Male Woolly Mammoths More Often Fell into Natural Traps
An international team of researchers led by the Swedish Museum of Natural History has discovered that fossilized remains of woolly mammoths (Mammuthus primigenius) more often came from males than females (69% versus 31%). The scientists speculate that this skewed ratio exists in the fossil record because inexperienced male mammoths more often traveled alone and got themselves killed by falling into natural traps that made their preservation more likely.
“Most bones, tusks, and teeth from mammoths and other Ice Age animals haven’t survived,” said senior author Dr. Love Dalen, from the Swedish Museum of Natural History.
“It is highly likely that the remains that are found in Siberia these days have been preserved because they have been buried, and thus protected from weathering.”
“Our findings imply that male mammoths more often died in a way that meant their remains were buried, perhaps by falling through lake ice in winter or getting stuck in bogs.”
For the study, Dr. Dalen and colleagues generated genomic data from 98 bone, tooth, and tusk samples collected at various locations throughout Siberia.
They then used these data to determine the sex of the mammoth specimens.

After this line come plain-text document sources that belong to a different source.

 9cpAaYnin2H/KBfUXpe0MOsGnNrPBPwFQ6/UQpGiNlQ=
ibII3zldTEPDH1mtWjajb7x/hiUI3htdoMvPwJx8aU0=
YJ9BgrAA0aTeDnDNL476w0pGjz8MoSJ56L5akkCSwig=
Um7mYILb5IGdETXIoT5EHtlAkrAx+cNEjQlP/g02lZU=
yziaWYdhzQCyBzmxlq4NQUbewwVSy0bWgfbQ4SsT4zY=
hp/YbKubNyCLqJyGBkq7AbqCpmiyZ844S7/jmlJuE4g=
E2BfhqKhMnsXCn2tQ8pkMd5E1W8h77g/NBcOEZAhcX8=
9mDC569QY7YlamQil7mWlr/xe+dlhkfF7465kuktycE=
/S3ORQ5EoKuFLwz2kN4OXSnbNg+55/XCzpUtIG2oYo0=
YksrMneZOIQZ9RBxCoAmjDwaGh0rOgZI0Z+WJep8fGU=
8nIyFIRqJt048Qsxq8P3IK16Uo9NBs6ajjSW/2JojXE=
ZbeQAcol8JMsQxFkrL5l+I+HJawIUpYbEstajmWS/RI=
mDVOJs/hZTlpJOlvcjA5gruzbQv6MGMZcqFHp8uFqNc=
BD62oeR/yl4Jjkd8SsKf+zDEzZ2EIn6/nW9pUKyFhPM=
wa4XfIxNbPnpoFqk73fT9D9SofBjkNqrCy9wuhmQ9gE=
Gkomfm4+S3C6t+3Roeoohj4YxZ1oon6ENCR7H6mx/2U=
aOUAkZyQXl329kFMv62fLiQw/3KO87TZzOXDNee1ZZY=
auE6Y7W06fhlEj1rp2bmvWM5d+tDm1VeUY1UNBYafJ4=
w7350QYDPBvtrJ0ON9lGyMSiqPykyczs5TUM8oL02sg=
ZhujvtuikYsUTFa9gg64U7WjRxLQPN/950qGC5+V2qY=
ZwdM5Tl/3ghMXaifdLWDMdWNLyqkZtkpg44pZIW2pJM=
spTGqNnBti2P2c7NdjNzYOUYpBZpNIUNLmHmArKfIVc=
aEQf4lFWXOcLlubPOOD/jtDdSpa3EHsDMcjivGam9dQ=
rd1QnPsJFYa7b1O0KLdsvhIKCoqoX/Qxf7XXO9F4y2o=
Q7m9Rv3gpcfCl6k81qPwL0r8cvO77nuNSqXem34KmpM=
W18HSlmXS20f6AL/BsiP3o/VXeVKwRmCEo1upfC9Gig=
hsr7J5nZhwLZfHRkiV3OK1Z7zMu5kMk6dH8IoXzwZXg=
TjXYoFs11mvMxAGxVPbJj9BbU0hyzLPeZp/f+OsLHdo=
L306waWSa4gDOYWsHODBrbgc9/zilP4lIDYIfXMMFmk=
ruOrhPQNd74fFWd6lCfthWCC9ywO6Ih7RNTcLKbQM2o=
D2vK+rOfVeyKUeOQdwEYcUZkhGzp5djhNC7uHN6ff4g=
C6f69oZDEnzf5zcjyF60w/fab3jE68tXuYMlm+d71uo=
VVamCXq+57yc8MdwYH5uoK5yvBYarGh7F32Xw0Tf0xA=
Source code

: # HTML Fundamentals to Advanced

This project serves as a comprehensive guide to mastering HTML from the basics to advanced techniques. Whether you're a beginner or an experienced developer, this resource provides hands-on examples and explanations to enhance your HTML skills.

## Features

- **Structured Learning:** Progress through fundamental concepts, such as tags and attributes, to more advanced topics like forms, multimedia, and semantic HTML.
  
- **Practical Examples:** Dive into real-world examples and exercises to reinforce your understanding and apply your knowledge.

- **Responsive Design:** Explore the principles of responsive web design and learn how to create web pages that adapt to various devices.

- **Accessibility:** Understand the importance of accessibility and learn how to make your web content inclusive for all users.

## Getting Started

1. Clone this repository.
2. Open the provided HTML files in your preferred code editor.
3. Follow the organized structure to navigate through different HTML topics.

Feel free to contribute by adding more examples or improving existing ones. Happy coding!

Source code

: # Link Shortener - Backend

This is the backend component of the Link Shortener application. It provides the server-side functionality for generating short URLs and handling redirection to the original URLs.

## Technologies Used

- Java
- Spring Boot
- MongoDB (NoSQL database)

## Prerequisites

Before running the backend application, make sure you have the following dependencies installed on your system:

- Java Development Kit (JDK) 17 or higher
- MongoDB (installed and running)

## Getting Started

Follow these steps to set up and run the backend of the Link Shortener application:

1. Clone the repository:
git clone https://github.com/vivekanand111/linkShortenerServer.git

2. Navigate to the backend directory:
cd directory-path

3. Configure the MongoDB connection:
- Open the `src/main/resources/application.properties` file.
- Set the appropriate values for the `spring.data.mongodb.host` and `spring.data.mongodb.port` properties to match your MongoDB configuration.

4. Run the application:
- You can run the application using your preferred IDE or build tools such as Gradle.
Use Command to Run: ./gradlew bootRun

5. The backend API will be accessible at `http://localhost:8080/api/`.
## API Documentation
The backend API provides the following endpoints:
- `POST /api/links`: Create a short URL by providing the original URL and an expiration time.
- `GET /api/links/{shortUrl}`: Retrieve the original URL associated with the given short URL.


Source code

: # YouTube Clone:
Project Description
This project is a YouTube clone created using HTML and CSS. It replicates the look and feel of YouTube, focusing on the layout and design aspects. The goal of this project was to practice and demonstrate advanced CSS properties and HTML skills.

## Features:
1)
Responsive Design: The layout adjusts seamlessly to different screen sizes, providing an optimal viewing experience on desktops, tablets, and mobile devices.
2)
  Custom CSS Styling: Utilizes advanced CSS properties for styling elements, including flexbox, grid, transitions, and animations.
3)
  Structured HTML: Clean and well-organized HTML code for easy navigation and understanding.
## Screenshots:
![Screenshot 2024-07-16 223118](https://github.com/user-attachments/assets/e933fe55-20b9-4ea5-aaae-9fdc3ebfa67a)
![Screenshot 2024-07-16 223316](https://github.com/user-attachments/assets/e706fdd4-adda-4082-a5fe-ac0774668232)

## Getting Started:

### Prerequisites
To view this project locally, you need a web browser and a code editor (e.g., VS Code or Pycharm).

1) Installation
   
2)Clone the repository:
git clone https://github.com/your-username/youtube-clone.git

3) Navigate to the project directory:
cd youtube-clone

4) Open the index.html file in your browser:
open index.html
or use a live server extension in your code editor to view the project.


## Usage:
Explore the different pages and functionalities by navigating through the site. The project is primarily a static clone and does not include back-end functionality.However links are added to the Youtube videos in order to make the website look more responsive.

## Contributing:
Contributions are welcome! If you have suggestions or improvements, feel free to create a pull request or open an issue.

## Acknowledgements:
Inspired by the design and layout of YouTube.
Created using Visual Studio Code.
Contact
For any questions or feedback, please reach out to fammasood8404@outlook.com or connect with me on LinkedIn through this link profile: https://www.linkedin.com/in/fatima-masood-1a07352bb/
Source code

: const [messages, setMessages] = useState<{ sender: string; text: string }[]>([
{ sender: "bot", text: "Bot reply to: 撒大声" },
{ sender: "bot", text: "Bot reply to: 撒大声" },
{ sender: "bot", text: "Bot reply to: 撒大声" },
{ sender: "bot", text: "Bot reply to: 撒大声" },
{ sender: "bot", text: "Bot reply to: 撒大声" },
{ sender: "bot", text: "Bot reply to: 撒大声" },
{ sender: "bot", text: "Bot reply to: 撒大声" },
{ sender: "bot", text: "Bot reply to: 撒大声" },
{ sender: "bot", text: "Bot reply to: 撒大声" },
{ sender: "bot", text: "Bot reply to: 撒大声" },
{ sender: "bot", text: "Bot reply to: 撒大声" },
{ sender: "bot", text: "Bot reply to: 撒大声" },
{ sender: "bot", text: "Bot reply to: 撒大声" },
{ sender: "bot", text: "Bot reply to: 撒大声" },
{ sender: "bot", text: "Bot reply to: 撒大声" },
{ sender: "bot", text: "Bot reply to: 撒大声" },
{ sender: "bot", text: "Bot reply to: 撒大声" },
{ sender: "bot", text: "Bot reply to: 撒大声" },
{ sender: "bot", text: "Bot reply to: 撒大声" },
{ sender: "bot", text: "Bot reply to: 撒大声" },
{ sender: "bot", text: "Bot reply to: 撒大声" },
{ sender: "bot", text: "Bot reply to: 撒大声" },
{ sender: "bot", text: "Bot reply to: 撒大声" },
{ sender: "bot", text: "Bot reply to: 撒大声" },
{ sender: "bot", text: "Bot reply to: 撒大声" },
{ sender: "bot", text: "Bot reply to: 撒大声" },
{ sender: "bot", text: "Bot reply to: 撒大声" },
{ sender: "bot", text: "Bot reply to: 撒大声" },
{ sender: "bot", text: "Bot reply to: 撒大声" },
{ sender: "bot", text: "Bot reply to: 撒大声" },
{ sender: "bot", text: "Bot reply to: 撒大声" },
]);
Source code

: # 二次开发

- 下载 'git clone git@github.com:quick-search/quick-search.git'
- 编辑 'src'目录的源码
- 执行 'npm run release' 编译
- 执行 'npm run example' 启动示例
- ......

“We were very surprised because there was no reason to expect a sex bias in the fossil record,” said first author Dr. Patrícia Pečnerová, also from the Swedish Museum of Natural History.
“Since the ratio of females to males was likely balanced at birth, we had to consider explanations that involved better preservation of male remains.”
The findings suggest that woolly mammoths lived similarly to modern elephants, with herds of females and young elephants led by an experienced adult female.
In contrast, the authors suspect that male mammoths, like elephants, more often lived in bachelor groups or alone and engaged in more risk-taking behavior.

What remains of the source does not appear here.